BRASILIA (Reuters) – Brazilian President Jair Bolsonaro’s pick for education minister quit on Tuesday, in a storm over irregularities in his curriculum vitae just five days after he was appointed and before he was sworn in.
Economist Carlos Decotelli’s resume included a doctorate and post-doctoral work that were not completed, according to reports in the Brazilian media.
Decotelli told journalists on Monday he had explained the “inconsistencies” to the president. He was also accused of plagiarism in his masters degree thesis, which he denied.
Decotelli told newspaper Folha de S.Paulo newspaper on Tuesday that he would not take the job and his swearing-in ceremony, scheduled for Tuesday, had not taken place.
Bolsonaro had praised Decotelli’s academic achievements when he announced the appointment on Thursday. The president’s office did not reply to a request for comment on Tuesday.

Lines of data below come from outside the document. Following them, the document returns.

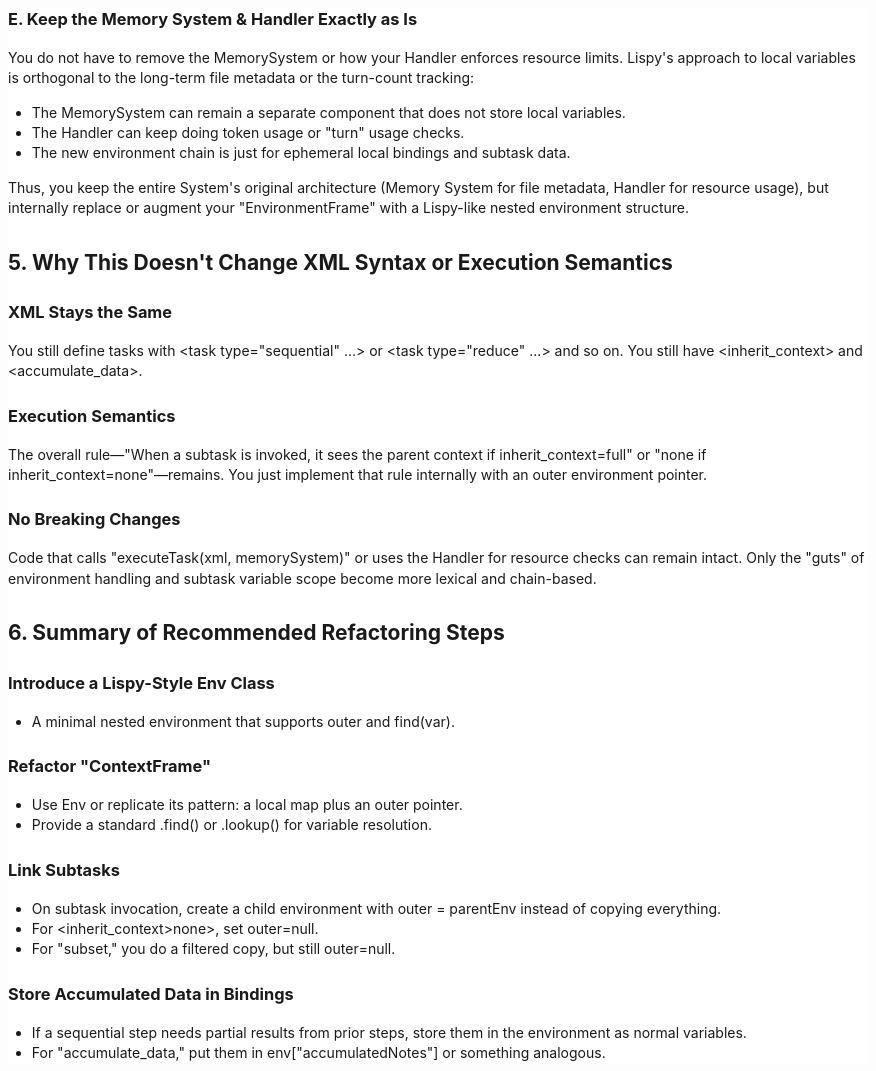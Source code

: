 ### E. Keep the Memory System & Handler Exactly as Is

You do not have to remove the MemorySystem or how your Handler enforces resource limits. Lispy's approach to local variables is orthogonal to the long-term file metadata or the turn-count tracking:

- The MemorySystem can remain a separate component that does not store local variables.
- The Handler can keep doing token usage or "turn" usage checks.
- The new environment chain is just for ephemeral local bindings and subtask data.

Thus, you keep the entire System's original architecture (Memory System for file metadata, Handler for resource usage), but internally replace or augment your "EnvironmentFrame" with a Lispy-like nested environment structure.

## 5. Why This Doesn't Change XML Syntax or Execution Semantics

### XML Stays the Same
You still define tasks with <task type="sequential" ...> or <task type="reduce" ...> and so on. You still have <inherit_context> and <accumulate_data>.

### Execution Semantics
The overall rule—"When a subtask is invoked, it sees the parent context if inherit_context=full" or "none if inherit_context=none"—remains. You just implement that rule internally with an outer environment pointer.

### No Breaking Changes
Code that calls "executeTask(xml, memorySystem)" or uses the Handler for resource checks can remain intact. Only the "guts" of environment handling and subtask variable scope become more lexical and chain-based.

## 6. Summary of Recommended Refactoring Steps

### Introduce a Lispy-Style Env Class
- A minimal nested environment that supports outer and find(var).

### Refactor "ContextFrame"
- Use Env or replicate its pattern: a local map plus an outer pointer.
- Provide a standard .find() or .lookup() for variable resolution.

### Link Subtasks
- On subtask invocation, create a child environment with outer = parentEnv instead of copying everything.
- For <inherit_context>none>, set outer=null.
- For "subset," you do a filtered copy, but still outer=null.

### Store Accumulated Data in Bindings
- If a sequential step needs partial results from prior steps, store them in the environment as normal variables.
- For "accumulate_data," put them in env["accumulatedNotes"] or something analogous.
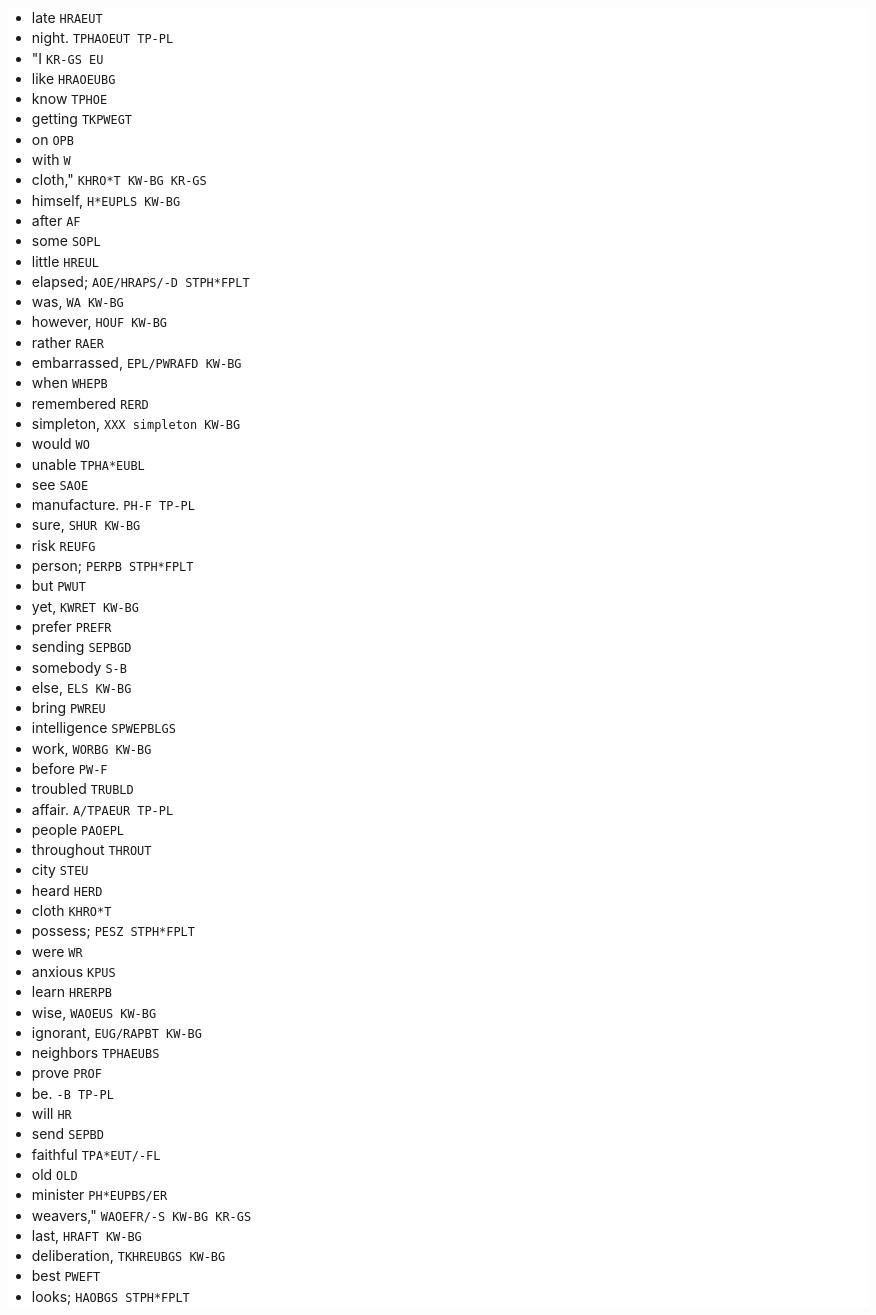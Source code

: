 * late `HRAEUT`
* night. `TPHAOEUT TP-PL`
* "I `KR-GS EU`
* like `HRAOEUBG`
* know `TPHOE`
* getting `TKPWEGT`
* on `OPB`
* with `W`
* cloth," `KHRO*T KW-BG KR-GS`
* himself, `H*EUPLS KW-BG`
* after `AF`
* some `SOPL`
* little `HREUL`
* elapsed; `AOE/HRAPS/-D STPH*FPLT`
* was, `WA KW-BG`
* however, `HOUF KW-BG`
* rather `RAER`
* embarrassed, `EPL/PWRAFD KW-BG`
* when `WHEPB`
* remembered `RERD`
* simpleton, `XXX simpleton KW-BG`
* would `WO`
* unable `TPHA*EUBL`
* see `SAOE`
* manufacture. `PH-F TP-PL`
* sure, `SHUR KW-BG`
* risk `REUFG`
* person; `PERPB STPH*FPLT`
* but `PWUT`
* yet, `KWRET KW-BG`
* prefer `PREFR`
* sending `SEPBGD`
* somebody `S-B`
* else, `ELS KW-BG`
* bring `PWREU`
* intelligence `SPWEPBLGS`
* work, `WORBG KW-BG`
* before `PW-F`
* troubled `TRUBLD`
* affair. `A/TPAEUR TP-PL`
* people `PAOEPL`
* throughout `THROUT`
* city `STEU`
* heard `HERD`
* cloth `KHRO*T`
* possess; `PESZ STPH*FPLT`
* were `WR`
* anxious `KPUS`
* learn `HRERPB`
* wise, `WAOEUS KW-BG`
* ignorant, `EUG/RAPBT KW-BG`
* neighbors `TPHAEUBS`
* prove `PROF`
* be. `-B TP-PL`
* will `HR`
* send `SEPBD`
* faithful `TPA*EUT/-FL`
* old `OLD`
* minister `PH*EUPBS/ER`
* weavers," `WAOEFR/-S KW-BG KR-GS`
* last, `HRAFT KW-BG`
* deliberation, `TKHREUBGS KW-BG`
* best `PWEFT`
* looks; `HAOBGS STPH*FPLT`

The first Black minister named to Bolsonaro’s cabinet, Decotelli was a professor at Brazil’s naval academy, a military connection that led him to back Bolsonaro’s election campaign in 2018 and he become involved in the transition team.
Decotelli was Bolsonaro’s third education minister since his term began in January last year. The first served for just three months and the second, Abraham Weintraub, for 14 months.
Bolsonaro’s ideologically conservative backers consider the education ministry key to their efforts to reinforce Christian family values and roll back what they call years of Marxist influence on education in Brazil.
Weintraub, one of the loudest right-wing ideologues in Bolsonaro’s cabinet, resigned last week, a target of a Supreme Court probe after the release of a videotape in which he called its judges “bums” who should be jailed.
Bolsonaro nominated Weintraub to be an executive director at the World Bank and he left Brazil for the United States on June 19 even before his resignation became official.